While researching our article on Ferguson PD Darren Wilson’s shooting of Mike Brown, and the ensuing eruption of crackdown resistance, we came upon something odd.
In our notes, the fact that the Ferguson Police Department possessed but did not use dashboard cameras was sourced to an article called “Police shooting of black teen in Missouri focus of federal inquiry,” in the Los Angeles Times. A Google search for that title turns up another LATimes article, this one having no mention of boxed cameras (several unspecified changes have been made in the article since publication, according to the end notes). The search results also include multiple sites reposting the original article, which contains the mention of cameras still in boxes:
It doesn’t do so any more, but for a while, if you used the Los Angeles Times search bar, and entered that title, you’d get this results page:
Take a look at the URL – the search terms in the query are correct.
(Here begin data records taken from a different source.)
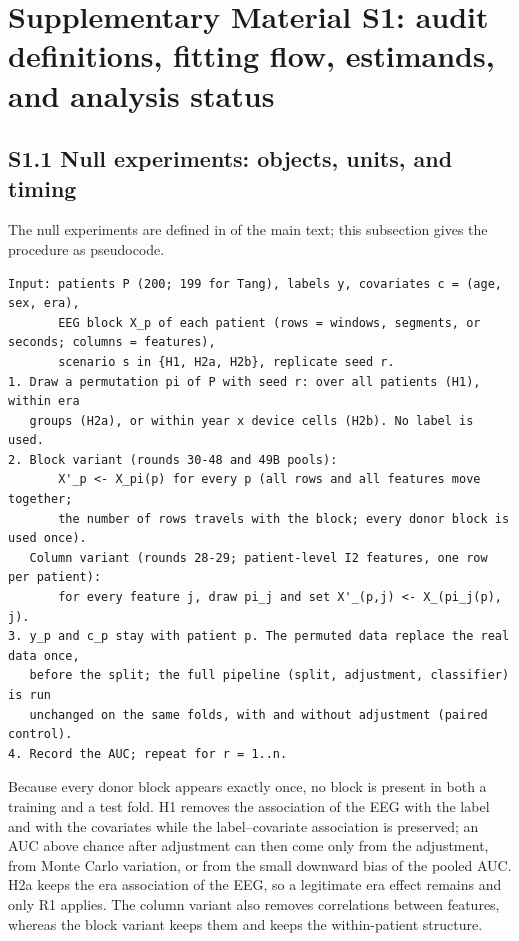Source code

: \setcounter{table}{0}\setcounter{figure}{0}\setcounter{equation}{0}
\renewcommand{\thetable}{S1.\arabic{table}}
\renewcommand{\thefigure}{S1.\arabic{figure}}
\renewcommand{\theequation}{S1.\arabic{equation}}

\section*{Supplementary Material S1: audit definitions, fitting flow, estimands, and analysis status}\label{sec:s1}

\subsection*{S1.1 Null experiments: objects, units, and timing}
The null experiments are defined in  of the main text; this subsection gives the procedure as pseudocode.
{\footnotesize
\begin{verbatim}
Input: patients P (200; 199 for Tang), labels y, covariates c = (age, sex, era),
       EEG block X_p of each patient (rows = windows, segments, or seconds; columns = features),
       scenario s in {H1, H2a, H2b}, replicate seed r.
1. Draw a permutation pi of P with seed r: over all patients (H1), within era
   groups (H2a), or within year x device cells (H2b). No label is used.
2. Block variant (rounds 30-48 and 49B pools):
       X'_p <- X_pi(p) for every p (all rows and all features move together;
       the number of rows travels with the block; every donor block is used once).
   Column variant (rounds 28-29; patient-level I2 features, one row per patient):
       for every feature j, draw pi_j and set X'_(p,j) <- X_(pi_j(p), j).
3. y_p and c_p stay with patient p. The permuted data replace the real data once,
   before the split; the full pipeline (split, adjustment, classifier) is run
   unchanged on the same folds, with and without adjustment (paired control).
4. Record the AUC; repeat for r = 1..n.
\end{verbatim}
}
Because every donor block appears exactly once, no block is present in both a training and a test fold. H1 removes the association of the EEG with the label and with the covariates while the label--covariate association is preserved; an AUC above chance after adjustment can then come only from the adjustment, from Monte Carlo variation, or from the small downward bias of the pooled AUC. H2a keeps the era association of the EEG, so a legitimate era effect remains and only R1 applies. The column variant also removes correlations between features, whereas the block variant keeps them and keeps the within-patient structure.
Yet the reported results have removed the terms ‘black’ and ‘teen’ and inserted the term “black steel”, thus insisting that any search contain that phrase in particular. Other search terms seemed to work fine. Huh?
Out of curiosity, we applied #2 from this list of Wikipedia blackout workarounds, and appended ‘?banner=none’ to the end of the URL. This pulled up no results, but the reported results were at least correct. Wha?
We aren’t webdevs; we can’t be sure if this was just a sloppy glitch following the updating of an article or a deliberate memory-holing of certain facts. Anyone out there know?